I have been seeking ways to implement some simple Blender video sequencer editor (VSE) speed improvements and as a WIP proof of concept I created a patch that adds a new Blender module: Blender Processing Library (aka. BPL for now, but feel free to suggest something better).
It is a new module designed to efficiently process data (at the moment 2D-images or 1D-buffers). In general I would expect it to be used for filtering images (blurs and other effects) and perform other bulk processing (color conversions etc.). The usual stuff. As a first step I implemented a gaussian blur with this and compared it to the current VSE gaussian blur implementation. One idea would be to start moving other VSE effects into this processing lib. Some basic benchmarks:
Render: 45 frame 1280x720 image sequence (PNG's, floating point formats are slower)
Blur radius: 50x50 (used a largish radius so relative speed differences are a bit easier to see)
VSE cache set to 1 megabyte in settings to avoid using it
Average blur time per frame in seconds, timed using PIL_check_seconds_timer() (check the console output):
CPU: Intel i7-4790K 4.0GHz (quad core)
GPU: NVIDIA GTX 970
VSE original: 0.19s
BPL CPU: 0.12s (roughly 30% faster)
BPL OpenCL: 0.01s (19 times faster)
CPU: AMD E2-1800 1.7GHz (dual core, super cheap laptop, just idling almost maxes out the CPU meter...)
GPU: AMD Radeon 7340 (integrated)
VSE original: 2.5s
BPL CPU: 2.8s (roughly 10% slower)
BPL OpenCL: 0.18s (14 times faster)
OpenCL clearly beats both CPU versions by a huge margin, but overall I'm satisfied with the BPL CPU performance in this case, especially as it is running generic C++/OpenCL kernels against a hand-crafted C-blur (in seqeffects.c). Both the BPL CPU version and Blender original blur use the Blender threading API to process image data in parallel, but it can be abstracted away better in BPL case. The BPL CPU version is also super slow in debug builds because the template inlining and other compiler optimizations are off. In practice only the OpenCL version can calculate large radius blurs during the playback (24 FPS) without stuttering. The heavier the operation, the bigger the win for the OpenCL. Forcing the sequencer to work with floats (or if the sequencer contains float images) slows things down even with OpenCL. Seems like float memory copying and/or conversion overhead on CPU is starting to show as increasing the blur effect radius has very little effect on OpenCL speed but bogs down both CPU versions. I also tried to blur some 4k resolution images and OpenCL version was usually around 8 to 10 times faster than the original blur. When using smaller blur radius like 10 instead of 50 OpenCL is usually about 5-6 times faster than the original.

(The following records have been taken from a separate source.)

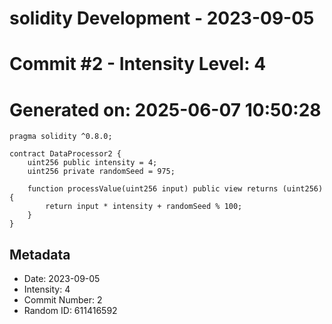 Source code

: ﻿# solidity Development - 2023-09-05
# Commit #2 - Intensity Level: 4
# Generated on: 2025-06-07 10:50:28
```solidity
pragma solidity ^0.8.0;

contract DataProcessor2 {
    uint256 public intensity = 4;
    uint256 private randomSeed = 975;

    function processValue(uint256 input) public view returns (uint256) {
        return input * intensity + randomSeed % 100;
    }
}
```
## Metadata
- Date: 2023-09-05
- Intensity: 4
- Commit Number: 2
- Random ID: 611416592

To test the patch, apply the .diff in master branch. I use Windows and Visual Studio 2017, but the patch should work on other platforms too. Some things might need at least C++11 compatible compiler, is this okay? Not sure if it compiles on VS 2013, hopefully it does... After building, there should be a new setting in the user preferences System tab: "Processing device". Legacy is the old, unmodified behaviour. CPU and OpenCL are the new ones. Only "Gaussian Blur" effect in the VSE supports this setting at the moment. Some performance timings are printed into console after each blur operation.
I listed some of my thoughts and ramblings below, feel free to comment any of them.
- Are there any bigger plans already for VSE (or overall) that might conflict with this?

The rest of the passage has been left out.